→ **What to work on**
Lines below that hold the word "keyword" must be copied in full.

→ **Records supplied**

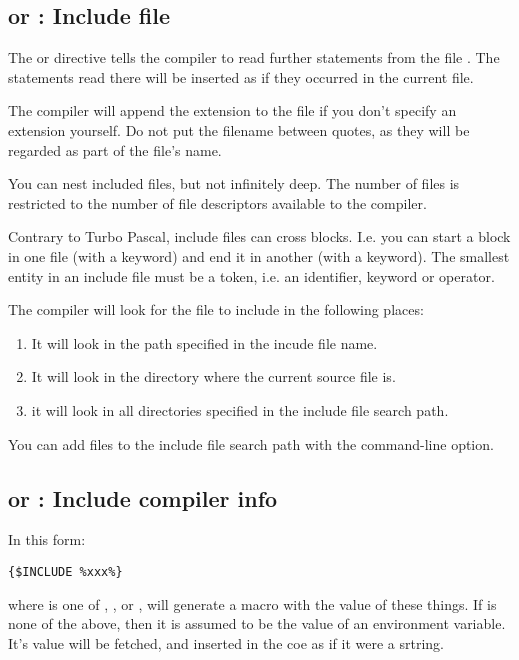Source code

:\documentclass{report}
\begin{document}
\subsection{ or  : Include file }
The  or  directive 
tells the compiler to read further statements from the file . 
The statements read there will be inserted as if they occurred in the 
current file.

The compiler will append the  extension to the file if you don't
specify an extension yourself. Do not put the filename between quotes, as
they will be regarded as part of the file's name.

You can nest included files, but not infinitely deep. The number of files is
restricted to the number of file descriptors available to the \fpc compiler.

Contrary to Turbo Pascal, include files can cross blocks. I.e. you can start
a block in one file (with a  keyword) and end it in another (with
a  keyword). The smallest entity in an include file must be a token,
i.e. an identifier, keyword or operator.

The compiler will look for the file to include in the following places:

\begin{enumerate}
\item It will look in the path specified in the incude file name. 
\item It will look in the directory where the current source file is.
\item it will look in all directories specified in the include file search
path.
\end{enumerate}
You can add files to the include file search path with the  
command-line option.

\subsection{ or  : Include compiler info}

In this form:
\begin{verbatim}
{$INCLUDE %xxx%}
\end{verbatim}
where  is one of , ,  or
, will generate a macro with the value of these things.
If  is none of the above, then it is assumed to be the value of
an environment variable. It's value will be fetched, and inserted in the coe
as if it were a srtring.
\end{document}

→ **Response area**
a block in one file (with a  keyword) and end it in another (with
a  keyword). The smallest entity in an include file must be a token,
i.e. an identifier, keyword or operator.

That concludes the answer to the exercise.